Working through the lines below, return each one that holds "Within".

---------- The data

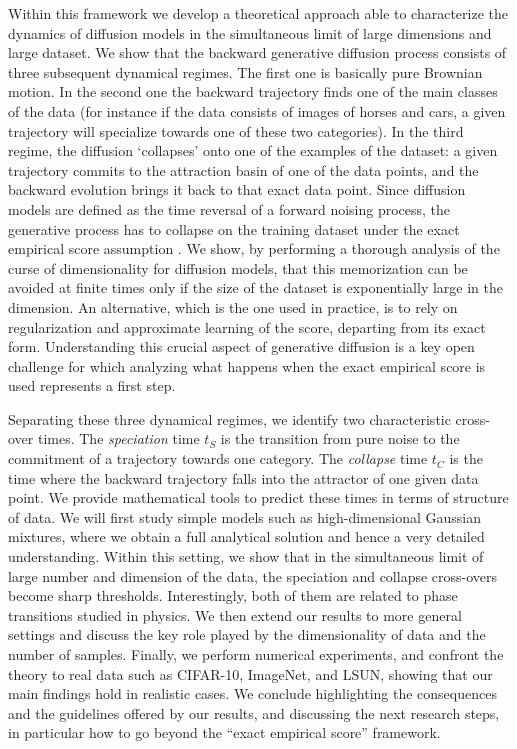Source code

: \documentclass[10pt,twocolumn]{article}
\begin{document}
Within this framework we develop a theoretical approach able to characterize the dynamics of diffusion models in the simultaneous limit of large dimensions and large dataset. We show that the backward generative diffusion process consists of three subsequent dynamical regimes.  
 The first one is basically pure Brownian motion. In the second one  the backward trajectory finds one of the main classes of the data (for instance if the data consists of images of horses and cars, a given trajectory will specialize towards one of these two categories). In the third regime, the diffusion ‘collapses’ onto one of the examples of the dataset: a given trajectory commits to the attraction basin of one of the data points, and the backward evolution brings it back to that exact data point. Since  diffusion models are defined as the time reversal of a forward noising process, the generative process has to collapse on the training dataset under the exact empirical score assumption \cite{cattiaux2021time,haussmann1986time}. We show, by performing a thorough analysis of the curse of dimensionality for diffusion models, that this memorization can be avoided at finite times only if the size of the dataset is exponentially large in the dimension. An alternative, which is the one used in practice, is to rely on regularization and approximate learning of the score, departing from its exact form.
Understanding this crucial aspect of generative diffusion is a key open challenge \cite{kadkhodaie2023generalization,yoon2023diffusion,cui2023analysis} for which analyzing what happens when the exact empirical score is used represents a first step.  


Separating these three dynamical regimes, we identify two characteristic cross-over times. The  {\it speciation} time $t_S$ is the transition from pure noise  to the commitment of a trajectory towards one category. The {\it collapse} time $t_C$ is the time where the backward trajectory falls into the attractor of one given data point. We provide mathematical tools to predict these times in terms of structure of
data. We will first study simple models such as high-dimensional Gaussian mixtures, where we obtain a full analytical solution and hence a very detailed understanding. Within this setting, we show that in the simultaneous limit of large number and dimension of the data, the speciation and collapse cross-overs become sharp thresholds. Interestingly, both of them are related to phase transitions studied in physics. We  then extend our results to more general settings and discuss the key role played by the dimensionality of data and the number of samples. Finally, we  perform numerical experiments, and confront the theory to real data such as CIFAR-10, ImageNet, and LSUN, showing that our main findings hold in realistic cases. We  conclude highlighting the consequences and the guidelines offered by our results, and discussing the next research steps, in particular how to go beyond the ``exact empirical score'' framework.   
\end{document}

--------------------

→ **Answer area**
Within this framework we develop a theoretical approach able to characterize the dynamics of diffusion models in the simultaneous limit of large dimensions and large dataset. We show that the backward generative diffusion process consists of three subsequent dynamical regimes.  
data. We will first study simple models such as high-dimensional Gaussian mixtures, where we obtain a full analytical solution and hence a very detailed understanding. Within this setting, we show that in the simultaneous limit of large number and dimension of the data, the speciation and collapse cross-overs become sharp thresholds. Interestingly, both of them are related to phase transitions studied in physics. We  then extend our results to more general settings and discuss the key role played by the dimensionality of data and the number of samples. Finally, we  perform numerical experiments, and confront the theory to real data such as CIFAR-10, ImageNet, and LSUN, showing that our main findings hold in realistic cases. We  conclude highlighting the consequences and the guidelines offered by our results, and discussing the next research steps, in particular how to go beyond the ``exact empirical score'' framework.   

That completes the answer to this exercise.